Foot Valve vs Check Valve
Figure 1: Foot valve (left) and check valve (right).
In short, a foot valve and a check valve are very similar in that they automatically open or close depending on system pressure, allowing flow in only one direction and preventing backflow. Figure 1 shows a check valve on the right and a foot valve on the left, with the main visual difference being that the foot valve has a strainer on it. Given the similarities between the two valves, there are important differences. Foot and check valves have different installation locations in a system, different material requirements, and different designs. This article will focus on these key differences.
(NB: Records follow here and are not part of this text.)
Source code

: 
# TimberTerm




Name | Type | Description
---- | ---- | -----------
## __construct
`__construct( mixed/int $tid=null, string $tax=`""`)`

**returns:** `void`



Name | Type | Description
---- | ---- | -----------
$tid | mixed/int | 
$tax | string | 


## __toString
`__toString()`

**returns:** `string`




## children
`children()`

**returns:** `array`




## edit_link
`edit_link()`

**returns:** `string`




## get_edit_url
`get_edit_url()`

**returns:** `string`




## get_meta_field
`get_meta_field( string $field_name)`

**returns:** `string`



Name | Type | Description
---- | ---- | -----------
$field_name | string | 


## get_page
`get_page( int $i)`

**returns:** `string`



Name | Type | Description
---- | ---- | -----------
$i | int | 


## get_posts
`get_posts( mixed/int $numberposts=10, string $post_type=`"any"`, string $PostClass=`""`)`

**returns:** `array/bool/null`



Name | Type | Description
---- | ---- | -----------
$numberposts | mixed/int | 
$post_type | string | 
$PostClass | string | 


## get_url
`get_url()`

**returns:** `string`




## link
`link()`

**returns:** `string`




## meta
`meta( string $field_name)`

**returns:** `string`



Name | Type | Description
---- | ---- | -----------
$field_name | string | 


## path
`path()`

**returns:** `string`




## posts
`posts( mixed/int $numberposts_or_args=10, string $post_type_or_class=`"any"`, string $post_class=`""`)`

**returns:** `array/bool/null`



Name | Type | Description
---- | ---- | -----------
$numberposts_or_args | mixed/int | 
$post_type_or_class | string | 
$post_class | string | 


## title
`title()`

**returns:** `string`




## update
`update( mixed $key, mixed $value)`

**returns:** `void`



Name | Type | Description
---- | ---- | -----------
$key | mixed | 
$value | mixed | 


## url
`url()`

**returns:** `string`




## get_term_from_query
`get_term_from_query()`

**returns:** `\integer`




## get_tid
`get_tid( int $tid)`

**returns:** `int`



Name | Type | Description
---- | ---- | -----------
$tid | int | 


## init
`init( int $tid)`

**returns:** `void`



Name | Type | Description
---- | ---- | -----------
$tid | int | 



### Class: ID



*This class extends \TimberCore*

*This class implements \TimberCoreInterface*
Read our comprehensive articles about check valves and foot valves to learn more about each type of valve.
Table of contents
- Operation principle
- Differences between check valves and foot valves
- Foot valve and check valve P&ID symbols
View our online selection of check valves!
Understanding how check and foot valves work is helpful before discussing their differences. Both valve types open when the inlet pressure is above the valve's cracking pressure. The cracking pressure is the minimum amount of pressure required to open the valve and overcome the force keeping the valve closed (spring or gravity). When the inlet pressure reduces below this limit, or there is backpressure, the valve closes shut.
Differences between check valves and foot valves
Foot and check valves have a variety of design types, for example, ball check valves and ball foot valves. This section, though, focuses on the design differences that exist between all check and foot valves.
- Screen: The first visual difference is the screen attached to the foot valve's inlet end, which is often called a strainer or filter. Foot valves typically sit submerged in water in a well. The screen prevents larger debris from entering the foot valve and sticking the valve's disc open and damaging other components within the system. A check valve does not have this protection and therefore is not applicable for media that has large solids in the flow.
- Threading: A check valve has threading on both sides. So, a check valve fits into any part of the piping deemed appropriate. Removing a section of the pipe and installing a check valve is a straightforward process. Foot valves, however, have threading only on one side. Therefore, foot valves are only suitable for the end of a pipe, which is the end of a pump’s suction line.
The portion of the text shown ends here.